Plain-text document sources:
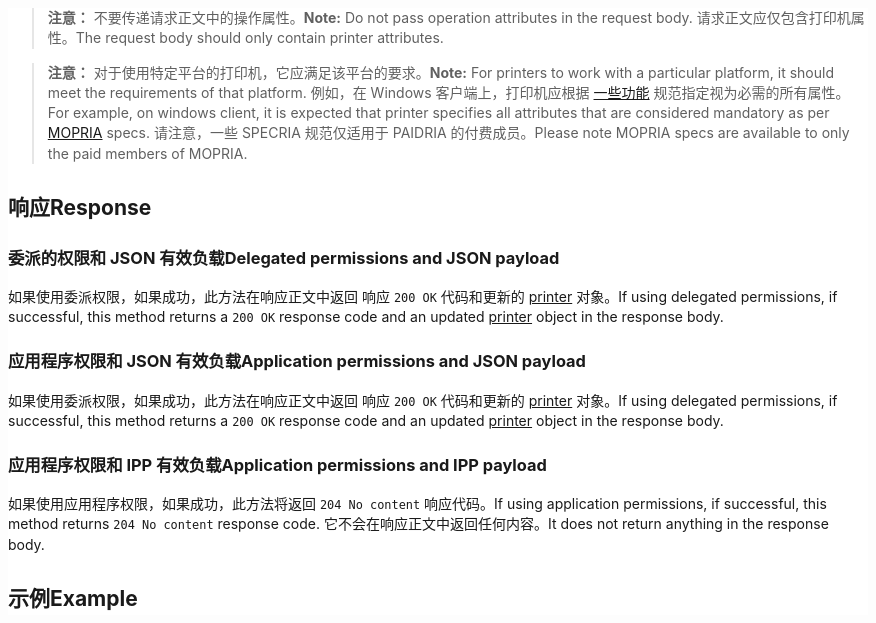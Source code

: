 > <span data-ttu-id="8574c-184">**注意：** 不要传递请求正文中的操作属性。</span><span class="sxs-lookup"><span data-stu-id="8574c-184">**Note:** Do not pass operation attributes in the request body.</span></span> <span data-ttu-id="8574c-185">请求正文应仅包含打印机属性。</span><span class="sxs-lookup"><span data-stu-id="8574c-185">The request body should only contain printer attributes.</span></span>


> <span data-ttu-id="8574c-186">**注意：** 对于使用特定平台的打印机，它应满足该平台的要求。</span><span class="sxs-lookup"><span data-stu-id="8574c-186">**Note:** For printers to work with a particular platform, it should meet the requirements of that platform.</span></span> <span data-ttu-id="8574c-187">例如，在 Windows 客户端上，打印机应根据 [一些功能](https://mopria.org) 规范指定视为必需的所有属性。</span><span class="sxs-lookup"><span data-stu-id="8574c-187">For example, on windows client, it is expected that printer specifies all attributes that are considered mandatory as per [MOPRIA](https://mopria.org) specs.</span></span> <span data-ttu-id="8574c-188">请注意，一些 SPECRIA 规范仅适用于 PAIDRIA 的付费成员。</span><span class="sxs-lookup"><span data-stu-id="8574c-188">Please note MOPRIA specs are available to only the paid members of MOPRIA.</span></span>

## <a name="response"></a><span data-ttu-id="8574c-189">响应</span><span class="sxs-lookup"><span data-stu-id="8574c-189">Response</span></span>

### <a name="delegated-permissions-and-json-payload"></a><span data-ttu-id="8574c-190">委派的权限和 JSON 有效负载</span><span class="sxs-lookup"><span data-stu-id="8574c-190">Delegated permissions and JSON payload</span></span>

<span data-ttu-id="8574c-191">如果使用委派权限，如果成功，此方法在响应正文中返回 响应 `200 OK` 代码和更新的 [printer](../resources/printer.md) 对象。</span><span class="sxs-lookup"><span data-stu-id="8574c-191">If using delegated permissions, if successful, this method returns a `200 OK` response code and an updated [printer](../resources/printer.md) object in the response body.</span></span>

### <a name="application-permissions-and-json-payload"></a><span data-ttu-id="8574c-192">应用程序权限和 JSON 有效负载</span><span class="sxs-lookup"><span data-stu-id="8574c-192">Application permissions and JSON payload</span></span>

<span data-ttu-id="8574c-193">如果使用委派权限，如果成功，此方法在响应正文中返回 响应 `200 OK` 代码和更新的 [printer](../resources/printer.md) 对象。</span><span class="sxs-lookup"><span data-stu-id="8574c-193">If using delegated permissions, if successful, this method returns a `200 OK` response code and an updated [printer](../resources/printer.md) object in the response body.</span></span>

### <a name="application-permissions-and-ipp-payload"></a><span data-ttu-id="8574c-194">应用程序权限和 IPP 有效负载</span><span class="sxs-lookup"><span data-stu-id="8574c-194">Application permissions and IPP payload</span></span>

<span data-ttu-id="8574c-195">如果使用应用程序权限，如果成功，此方法将返回 `204 No content` 响应代码。</span><span class="sxs-lookup"><span data-stu-id="8574c-195">If using application permissions, if successful, this method returns `204 No content` response code.</span></span> <span data-ttu-id="8574c-196">它不会在响应正文中返回任何内容。</span><span class="sxs-lookup"><span data-stu-id="8574c-196">It does not return anything in the response body.</span></span>

## <a name="example"></a><span data-ttu-id="8574c-197">示例</span><span class="sxs-lookup"><span data-stu-id="8574c-197">Example</span></span>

* [PROBLEM] Copy out all the records exactly as they read, and omit the pictures.

* [REPLY TO THE TASK]
Source code

: > <span data-ttu-id="8574c-184">**注意：** 不要传递请求正文中的操作属性。</span><span class="sxs-lookup"><span data-stu-id="8574c-184">**Note:** Do not pass operation attributes in the request body.</span></span> <span data-ttu-id="8574c-185">请求正文应仅包含打印机属性。</span><span class="sxs-lookup"><span data-stu-id="8574c-185">The request body should only contain printer attributes.</span></span>


> <span data-ttu-id="8574c-186">**注意：** 对于使用特定平台的打印机，它应满足该平台的要求。</span><span class="sxs-lookup"><span data-stu-id="8574c-186">**Note:** For printers to work with a particular platform, it should meet the requirements of that platform.</span></span> <span data-ttu-id="8574c-187">例如，在 Windows 客户端上，打印机应根据 [一些功能](https://mopria.org) 规范指定视为必需的所有属性。</span><span class="sxs-lookup"><span data-stu-id="8574c-187">For example, on windows client, it is expected that printer specifies all attributes that are considered mandatory as per [MOPRIA](https://mopria.org) specs.</span></span> <span data-ttu-id="8574c-188">请注意，一些 SPECRIA 规范仅适用于 PAIDRIA 的付费成员。</span><span class="sxs-lookup"><span data-stu-id="8574c-188">Please note MOPRIA specs are available to only the paid members of MOPRIA.</span></span>

## <a name="response"></a><span data-ttu-id="8574c-189">响应</span><span class="sxs-lookup"><span data-stu-id="8574c-189">Response</span></span>

### <a name="delegated-permissions-and-json-payload"></a><span data-ttu-id="8574c-190">委派的权限和 JSON 有效负载</span><span class="sxs-lookup"><span data-stu-id="8574c-190">Delegated permissions and JSON payload</span></span>

<span data-ttu-id="8574c-191">如果使用委派权限，如果成功，此方法在响应正文中返回 响应 `200 OK` 代码和更新的 [printer](../resources/printer.md) 对象。</span><span class="sxs-lookup"><span data-stu-id="8574c-191">If using delegated permissions, if successful, this method returns a `200 OK` response code and an updated [printer](../resources/printer.md) object in the response body.</span></span>

### <a name="application-permissions-and-json-payload"></a><span data-ttu-id="8574c-192">应用程序权限和 JSON 有效负载</span><span class="sxs-lookup"><span data-stu-id="8574c-192">Application permissions and JSON payload</span></span>

<span data-ttu-id="8574c-193">如果使用委派权限，如果成功，此方法在响应正文中返回 响应 `200 OK` 代码和更新的 [printer](../resources/printer.md) 对象。</span><span class="sxs-lookup"><span data-stu-id="8574c-193">If using delegated permissions, if successful, this method returns a `200 OK` response code and an updated [printer](../resources/printer.md) object in the response body.</span></span>

### <a name="application-permissions-and-ipp-payload"></a><span data-ttu-id="8574c-194">应用程序权限和 IPP 有效负载</span><span class="sxs-lookup"><span data-stu-id="8574c-194">Application permissions and IPP payload</span></span>

<span data-ttu-id="8574c-195">如果使用应用程序权限，如果成功，此方法将返回 `204 No content` 响应代码。</span><span class="sxs-lookup"><span data-stu-id="8574c-195">If using application permissions, if successful, this method returns `204 No content` response code.</span></span> <span data-ttu-id="8574c-196">它不会在响应正文中返回任何内容。</span><span class="sxs-lookup"><span data-stu-id="8574c-196">It does not return anything in the response body.</span></span>

## <a name="example"></a><span data-ttu-id="8574c-197">示例</span><span class="sxs-lookup"><span data-stu-id="8574c-197">Example</span></span>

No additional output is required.